**PROBLEM:** Exactly as given, reproduce the records in full.

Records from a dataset
┏━━

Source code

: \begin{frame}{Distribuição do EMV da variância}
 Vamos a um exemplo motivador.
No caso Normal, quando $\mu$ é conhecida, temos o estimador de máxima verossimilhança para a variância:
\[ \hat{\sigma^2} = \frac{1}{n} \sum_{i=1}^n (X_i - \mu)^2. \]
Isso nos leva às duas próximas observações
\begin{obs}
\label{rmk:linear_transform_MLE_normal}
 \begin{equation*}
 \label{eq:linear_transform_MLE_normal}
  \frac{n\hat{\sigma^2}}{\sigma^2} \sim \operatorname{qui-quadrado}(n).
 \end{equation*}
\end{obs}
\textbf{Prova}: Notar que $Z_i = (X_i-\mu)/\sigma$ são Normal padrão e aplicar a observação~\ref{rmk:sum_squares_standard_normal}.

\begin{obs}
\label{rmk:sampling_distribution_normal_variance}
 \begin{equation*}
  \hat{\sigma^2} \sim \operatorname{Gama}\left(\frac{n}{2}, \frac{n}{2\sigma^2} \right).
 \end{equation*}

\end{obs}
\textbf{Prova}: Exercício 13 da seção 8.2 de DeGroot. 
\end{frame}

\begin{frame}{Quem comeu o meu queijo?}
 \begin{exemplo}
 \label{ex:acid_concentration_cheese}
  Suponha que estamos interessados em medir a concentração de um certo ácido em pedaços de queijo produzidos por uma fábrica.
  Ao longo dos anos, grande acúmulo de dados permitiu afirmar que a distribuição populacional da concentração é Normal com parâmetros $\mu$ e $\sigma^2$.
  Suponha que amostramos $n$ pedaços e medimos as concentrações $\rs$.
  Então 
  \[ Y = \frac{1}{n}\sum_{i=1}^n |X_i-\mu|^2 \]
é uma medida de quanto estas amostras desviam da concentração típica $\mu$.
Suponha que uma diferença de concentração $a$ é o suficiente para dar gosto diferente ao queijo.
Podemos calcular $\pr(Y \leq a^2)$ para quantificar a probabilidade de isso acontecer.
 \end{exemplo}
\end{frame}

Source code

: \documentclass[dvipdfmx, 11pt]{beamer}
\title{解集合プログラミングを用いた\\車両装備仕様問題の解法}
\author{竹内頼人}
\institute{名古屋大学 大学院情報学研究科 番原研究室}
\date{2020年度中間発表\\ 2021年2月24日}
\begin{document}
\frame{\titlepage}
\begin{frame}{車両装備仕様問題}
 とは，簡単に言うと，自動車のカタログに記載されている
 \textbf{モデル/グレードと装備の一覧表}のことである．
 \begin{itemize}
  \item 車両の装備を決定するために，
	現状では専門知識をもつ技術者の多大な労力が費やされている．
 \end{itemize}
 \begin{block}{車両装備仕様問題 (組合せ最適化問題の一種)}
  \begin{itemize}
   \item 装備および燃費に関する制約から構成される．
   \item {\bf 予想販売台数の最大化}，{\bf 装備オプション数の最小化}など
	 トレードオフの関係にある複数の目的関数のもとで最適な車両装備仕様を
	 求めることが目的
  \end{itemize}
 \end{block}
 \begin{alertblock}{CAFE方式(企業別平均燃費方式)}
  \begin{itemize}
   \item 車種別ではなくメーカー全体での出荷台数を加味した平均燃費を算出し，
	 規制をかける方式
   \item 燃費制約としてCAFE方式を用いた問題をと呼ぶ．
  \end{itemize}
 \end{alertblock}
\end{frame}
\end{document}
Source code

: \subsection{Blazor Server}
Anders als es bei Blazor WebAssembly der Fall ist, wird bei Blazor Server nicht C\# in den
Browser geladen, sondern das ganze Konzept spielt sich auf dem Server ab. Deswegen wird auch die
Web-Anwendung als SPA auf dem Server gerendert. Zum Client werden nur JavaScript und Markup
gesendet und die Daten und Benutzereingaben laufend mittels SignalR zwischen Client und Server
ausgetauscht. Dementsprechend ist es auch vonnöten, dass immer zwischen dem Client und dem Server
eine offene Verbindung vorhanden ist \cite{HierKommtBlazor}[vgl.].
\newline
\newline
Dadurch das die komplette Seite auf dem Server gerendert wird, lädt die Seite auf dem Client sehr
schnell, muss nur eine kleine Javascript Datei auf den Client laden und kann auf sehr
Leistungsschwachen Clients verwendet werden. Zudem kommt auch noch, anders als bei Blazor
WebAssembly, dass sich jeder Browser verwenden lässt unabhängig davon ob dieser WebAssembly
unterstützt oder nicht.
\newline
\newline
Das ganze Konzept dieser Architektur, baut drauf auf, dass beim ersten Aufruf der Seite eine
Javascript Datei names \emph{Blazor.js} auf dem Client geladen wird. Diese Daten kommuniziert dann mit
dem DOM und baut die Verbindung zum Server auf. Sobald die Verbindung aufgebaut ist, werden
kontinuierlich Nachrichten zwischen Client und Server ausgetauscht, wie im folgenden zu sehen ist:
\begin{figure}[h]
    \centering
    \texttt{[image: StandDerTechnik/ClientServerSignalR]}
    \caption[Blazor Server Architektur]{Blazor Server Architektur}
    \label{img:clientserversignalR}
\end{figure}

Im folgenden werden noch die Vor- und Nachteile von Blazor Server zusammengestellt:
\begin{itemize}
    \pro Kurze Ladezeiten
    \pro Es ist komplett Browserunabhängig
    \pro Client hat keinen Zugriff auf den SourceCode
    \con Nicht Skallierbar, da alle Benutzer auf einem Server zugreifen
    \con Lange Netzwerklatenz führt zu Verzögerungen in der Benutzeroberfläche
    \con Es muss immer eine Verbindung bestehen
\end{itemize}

┗━━

**ANSWER TO THIS EXERCISE:**
Source code

: \begin{frame}{Distribuição do EMV da variância}
 Vamos a um exemplo motivador.
No caso Normal, quando $\mu$ é conhecida, temos o estimador de máxima verossimilhança para a variância:
\[ \hat{\sigma^2} = \frac{1}{n} \sum_{i=1}^n (X_i - \mu)^2. \]
Isso nos leva às duas próximas observações
\begin{obs}
\label{rmk:linear_transform_MLE_normal}
 \begin{equation*}
 \label{eq:linear_transform_MLE_normal}
  \frac{n\hat{\sigma^2}}{\sigma^2} \sim \operatorname{qui-quadrado}(n).
 \end{equation*}
\end{obs}
\textbf{Prova}: Notar que $Z_i = (X_i-\mu)/\sigma$ são Normal padrão e aplicar a observação~\ref{rmk:sum_squares_standard_normal}.

\begin{obs}
\label{rmk:sampling_distribution_normal_variance}
 \begin{equation*}
  \hat{\sigma^2} \sim \operatorname{Gama}\left(\frac{n}{2}, \frac{n}{2\sigma^2} \right).
 \end{equation*}

\end{obs}
\textbf{Prova}: Exercício 13 da seção 8.2 de DeGroot. 
\end{frame}

\begin{frame}{Quem comeu o meu queijo?}
 \begin{exemplo}
 \label{ex:acid_concentration_cheese}
  Suponha que estamos interessados em medir a concentração de um certo ácido em pedaços de queijo produzidos por uma fábrica.
  Ao longo dos anos, grande acúmulo de dados permitiu afirmar que a distribuição populacional da concentração é Normal com parâmetros $\mu$ e $\sigma^2$.
  Suponha que amostramos $n$ pedaços e medimos as concentrações $\rs$.
  Então 
  \[ Y = \frac{1}{n}\sum_{i=1}^n |X_i-\mu|^2 \]
é uma medida de quanto estas amostras desviam da concentração típica $\mu$.
Suponha que uma diferença de concentração $a$ é o suficiente para dar gosto diferente ao queijo.
Podemos calcular $\pr(Y \leq a^2)$ para quantificar a probabilidade de isso acontecer.
 \end{exemplo}
\end{frame}

Source code

: \documentclass[dvipdfmx, 11pt]{beamer}
\title{解集合プログラミングを用いた\\車両装備仕様問題の解法}
\author{竹内頼人}
\institute{名古屋大学 大学院情報学研究科 番原研究室}
\date{2020年度中間発表\\ 2021年2月24日}
\begin{document}
\frame{\titlepage}
\begin{frame}{車両装備仕様問題}
 とは，簡単に言うと，自動車のカタログに記載されている
 \textbf{モデル/グレードと装備の一覧表}のことである．
 \begin{itemize}
  \item 車両の装備を決定するために，
	現状では専門知識をもつ技術者の多大な労力が費やされている．
 \end{itemize}
 \begin{block}{車両装備仕様問題 (組合せ最適化問題の一種)}
  \begin{itemize}
   \item 装備および燃費に関する制約から構成される．
   \item {\bf 予想販売台数の最大化}，{\bf 装備オプション数の最小化}など
	 トレードオフの関係にある複数の目的関数のもとで最適な車両装備仕様を
	 求めることが目的
  \end{itemize}
 \end{block}
 \begin{alertblock}{CAFE方式(企業別平均燃費方式)}
  \begin{itemize}
   \item 車種別ではなくメーカー全体での出荷台数を加味した平均燃費を算出し，
	 規制をかける方式
   \item 燃費制約としてCAFE方式を用いた問題をと呼ぶ．
  \end{itemize}
 \end{alertblock}
\end{frame}
\end{document}
Source code

: \subsection{Blazor Server}
Anders als es bei Blazor WebAssembly der Fall ist, wird bei Blazor Server nicht C\# in den
Browser geladen, sondern das ganze Konzept spielt sich auf dem Server ab. Deswegen wird auch die
Web-Anwendung als SPA auf dem Server gerendert. Zum Client werden nur JavaScript und Markup
gesendet und die Daten und Benutzereingaben laufend mittels SignalR zwischen Client und Server
ausgetauscht. Dementsprechend ist es auch vonnöten, dass immer zwischen dem Client und dem Server
eine offene Verbindung vorhanden ist \cite{HierKommtBlazor}[vgl.].
\newline
\newline
Dadurch das die komplette Seite auf dem Server gerendert wird, lädt die Seite auf dem Client sehr
schnell, muss nur eine kleine Javascript Datei auf den Client laden und kann auf sehr
Leistungsschwachen Clients verwendet werden. Zudem kommt auch noch, anders als bei Blazor
WebAssembly, dass sich jeder Browser verwenden lässt unabhängig davon ob dieser WebAssembly
unterstützt oder nicht.
\newline
\newline
Das ganze Konzept dieser Architektur, baut drauf auf, dass beim ersten Aufruf der Seite eine
Javascript Datei names \emph{Blazor.js} auf dem Client geladen wird. Diese Daten kommuniziert dann mit
dem DOM und baut die Verbindung zum Server auf. Sobald die Verbindung aufgebaut ist, werden
kontinuierlich Nachrichten zwischen Client und Server ausgetauscht, wie im folgenden zu sehen ist:
\begin{figure}[h]
    \centering
    \texttt{[image: StandDerTechnik/ClientServerSignalR]}
    \caption[Blazor Server Architektur]{Blazor Server Architektur}
    \label{img:clientserversignalR}
\end{figure}

Im folgenden werden noch die Vor- und Nachteile von Blazor Server zusammengestellt:
\begin{itemize}
    \pro Kurze Ladezeiten
    \pro Es ist komplett Browserunabhängig
    \pro Client hat keinen Zugriff auf den SourceCode
    \con Nicht Skallierbar, da alle Benutzer auf einem Server zugreifen
    \con Lange Netzwerklatenz führt zu Verzögerungen in der Benutzeroberfläche
    \con Es muss immer eine Verbindung bestehen
\end{itemize}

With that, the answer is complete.